WHAT TO DO –
Across the material below, how many lines contain the word "will"? Respond with the number only.

TASK DATA –
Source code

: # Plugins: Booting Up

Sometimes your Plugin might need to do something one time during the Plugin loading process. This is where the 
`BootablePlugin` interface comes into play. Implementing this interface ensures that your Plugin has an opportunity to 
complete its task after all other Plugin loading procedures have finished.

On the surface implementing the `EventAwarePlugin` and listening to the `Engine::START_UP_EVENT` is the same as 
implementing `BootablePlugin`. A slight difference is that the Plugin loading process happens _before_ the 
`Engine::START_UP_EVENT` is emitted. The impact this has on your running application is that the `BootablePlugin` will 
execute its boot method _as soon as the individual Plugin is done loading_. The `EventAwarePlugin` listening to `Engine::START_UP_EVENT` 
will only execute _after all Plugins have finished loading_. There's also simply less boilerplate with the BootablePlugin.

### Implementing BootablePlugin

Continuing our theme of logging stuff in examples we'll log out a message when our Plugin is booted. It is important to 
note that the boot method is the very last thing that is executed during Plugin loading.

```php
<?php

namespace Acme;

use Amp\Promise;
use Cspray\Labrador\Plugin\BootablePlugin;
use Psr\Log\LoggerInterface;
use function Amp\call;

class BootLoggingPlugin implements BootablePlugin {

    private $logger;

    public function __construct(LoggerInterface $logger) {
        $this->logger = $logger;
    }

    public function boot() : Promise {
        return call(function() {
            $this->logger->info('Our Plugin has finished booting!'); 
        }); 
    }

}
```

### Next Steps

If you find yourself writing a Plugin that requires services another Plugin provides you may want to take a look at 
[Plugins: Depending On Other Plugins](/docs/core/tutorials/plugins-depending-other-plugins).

SOLVED PROBLEM –
2